The Wall Street Journal describes how the Democratic Party used a combination of shenanigans to dominate the recent elections in California - and how it's trying to extend the same shenanigans across America.
The GOP wipeout came after the Democrats who dominate Sacramento passed laws aimed at greasing their voting machine. The project started in 2015 when California became the second state after Oregon to move to automatic voter registration.
Can’t be bothered to register? California does it for you, automatically adding to its rolls any person who has any interaction with its Department of Motor Vehicles. The system is already a threat to ballot integrity, with the DMV acknowledging in September it had incorrectly registered 23,000 voters.
In 2016 California passed the Voter’s Choice Act, which allows counties to mail every voter a ballot. Lots of Californians use mail voting, though previously they had to request it. Now ballots arrive automatically, whether voters want one or not. Thirteen million California voters received ballots in the mail last year, compared to about nine million in 2014.
The biggest score for Democrats is a separate 2016 law pushed heavily by unions that legalized what’s known as ballot harvesting. This allows any person—union activists, canvassers, community organizers, campaign staff—to show up at homes and collect mail ballots on behalf of voters.
. . .
This creates opportunities for harvesters to “help” voters complete their ballots, or even pay to finish them, and it’s easy for the unscrupulous to lose ballots they think may go for the wrong candidate. This is why ballot harvesting is illegal in many states, or at least limited to drop-offs by family members.
House Democrats are now moving to impose much of this on the other 49 states. Their For the People Act, or H.R.1, would require all states to adopt automatic voter registration based on names in state and federal agency databases. This means anyone receiving federal food stamps in, say, Ohio, would be automatically registered to vote.
The bill also requires states to allow same-day and online voter registration. It mandates looser rules on provisional ballots, requires every state to provide two weeks of early voting, prohibits restrictions on mail voting, and limits states’ ability to remove voters from rolls. Oh, and it will require that the United States Postal Service deliver ballots for free. Vote harvesting isn’t in H.R.1 but give Democrats time.
All this is an affront to the American tradition of letting states set their own election rules. Few states have automatic registration, on the principle that voting is voluntary. Even liberal Slate magazine, in suggesting that the House bill would “Save American Democracy,” acknowledged that some of the bill might not survive Supreme Court scrutiny.
California has become a one-party state, and Democrats have used their dominance to make it even harder for Republicans to compete. Now they want to use their new House majority to do the same for the rest of America.
There's more at the link. Essential reading, IMHO, for anyone and everyone who cares about our Constitution and democracy in the USA.
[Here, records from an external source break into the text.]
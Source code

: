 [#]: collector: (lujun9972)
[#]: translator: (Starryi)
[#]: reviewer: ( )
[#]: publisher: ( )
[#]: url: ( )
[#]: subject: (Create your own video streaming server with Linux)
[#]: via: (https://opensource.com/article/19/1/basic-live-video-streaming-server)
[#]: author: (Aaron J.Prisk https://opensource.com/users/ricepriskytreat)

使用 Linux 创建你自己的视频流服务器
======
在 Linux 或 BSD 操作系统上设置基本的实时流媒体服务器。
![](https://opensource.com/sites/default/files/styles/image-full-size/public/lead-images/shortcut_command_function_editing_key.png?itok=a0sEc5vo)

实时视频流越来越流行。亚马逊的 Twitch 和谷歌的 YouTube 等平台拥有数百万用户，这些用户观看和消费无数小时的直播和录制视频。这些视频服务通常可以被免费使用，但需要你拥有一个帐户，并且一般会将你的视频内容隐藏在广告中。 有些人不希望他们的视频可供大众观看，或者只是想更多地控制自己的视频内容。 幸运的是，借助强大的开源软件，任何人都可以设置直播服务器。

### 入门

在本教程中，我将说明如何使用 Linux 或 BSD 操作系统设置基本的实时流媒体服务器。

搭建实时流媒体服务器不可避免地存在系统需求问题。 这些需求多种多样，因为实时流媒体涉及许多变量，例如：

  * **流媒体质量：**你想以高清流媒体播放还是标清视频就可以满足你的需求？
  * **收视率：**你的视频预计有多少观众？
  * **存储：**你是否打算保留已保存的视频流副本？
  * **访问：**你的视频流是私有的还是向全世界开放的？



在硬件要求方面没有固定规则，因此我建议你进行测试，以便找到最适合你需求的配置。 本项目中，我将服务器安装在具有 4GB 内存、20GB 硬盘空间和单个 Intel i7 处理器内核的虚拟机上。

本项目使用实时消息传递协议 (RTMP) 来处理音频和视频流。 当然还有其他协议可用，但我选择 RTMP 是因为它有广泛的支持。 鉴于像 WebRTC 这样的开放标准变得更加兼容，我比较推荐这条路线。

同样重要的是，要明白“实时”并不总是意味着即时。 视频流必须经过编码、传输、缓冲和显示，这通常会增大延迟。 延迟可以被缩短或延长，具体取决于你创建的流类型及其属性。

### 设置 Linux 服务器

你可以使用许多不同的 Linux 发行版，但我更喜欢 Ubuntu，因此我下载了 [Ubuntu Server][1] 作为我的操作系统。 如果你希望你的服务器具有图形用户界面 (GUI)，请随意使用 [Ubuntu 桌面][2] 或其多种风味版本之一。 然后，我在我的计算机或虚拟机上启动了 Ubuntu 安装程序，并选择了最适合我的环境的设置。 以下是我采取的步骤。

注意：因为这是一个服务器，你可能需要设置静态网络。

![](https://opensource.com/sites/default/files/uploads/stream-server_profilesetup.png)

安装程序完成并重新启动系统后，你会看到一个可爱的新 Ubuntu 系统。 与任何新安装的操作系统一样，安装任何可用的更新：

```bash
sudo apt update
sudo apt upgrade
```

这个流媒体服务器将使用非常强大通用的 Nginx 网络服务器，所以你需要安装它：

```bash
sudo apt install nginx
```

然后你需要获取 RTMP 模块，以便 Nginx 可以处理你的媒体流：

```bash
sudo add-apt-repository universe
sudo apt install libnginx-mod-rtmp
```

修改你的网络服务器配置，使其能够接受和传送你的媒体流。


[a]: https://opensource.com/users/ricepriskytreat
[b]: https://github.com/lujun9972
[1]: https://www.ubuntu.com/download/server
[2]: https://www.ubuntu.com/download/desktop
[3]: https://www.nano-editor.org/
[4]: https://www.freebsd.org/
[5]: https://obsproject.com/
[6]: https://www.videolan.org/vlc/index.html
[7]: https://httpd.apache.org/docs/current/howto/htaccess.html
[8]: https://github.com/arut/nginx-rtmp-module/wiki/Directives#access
The only problem I have with the WSJ article is that it doesn't describe the Republican Party's attempts to rig the vote as well. Both parties are equally guilty - they've just used different tactics. Redistricting of constituencies by so-called "gerrymandering" of their boundaries is a very old trick, one that the Republican Party has used in many states to ensure that it gets a higher proportion of the seats in that state than it has voters in the population overall. It's just as dirty a trick as those described by the WSJ, and deserves to receive just as much criticism.
Trouble is, I don't know how to solve this conundrum. It's easy to say that there should be a central, national, unified standard for how to arrange constituencies and voting in federal elections; but the US Constitution leaves such matters to the individual states (Article 1, Section 4, Clause 1). It would take a Constitutional amendment to change that, and in the present fevered, frenzied state of our national politics, I daresay that's a non-starter. As for gerrymandering, the Supreme Court has so far failed to act in that regard; but two cases are due to come before it this year. One hopes that a reasonable, rational standard may emerge from the legal tussle . . . but there's no telling. Since both major political parties have employed the tactic, neither will be willing to let it go without a fight.
Let's face it. Neither Republicans nor Democrats want a level playing field when it comes to elections. Both parties will seize upon any and every opportunity to win at any cost, regardless of our views or preferences. As Wendell Phillips warned us in the 19th century (drawing on a perspective that predates his words):
Eternal vigilance is the price of liberty; power is ever stealing from the many to the few. The manna of popular liberty must be gathered each day or it is rotten. The living sap of today outgrows the dead rind of yesterday. The hand entrusted with power becomes, either from human depravity or esprit de corps, the necessary enemy of the people. Only by continued oversight can the democrat in office be prevented from hardening into a despot; only by unintermitted agitation can a people be sufficiently awake to principle not to let liberty be smothered in material prosperity.
He said that in 1852. Sounds prescient, doesn't it?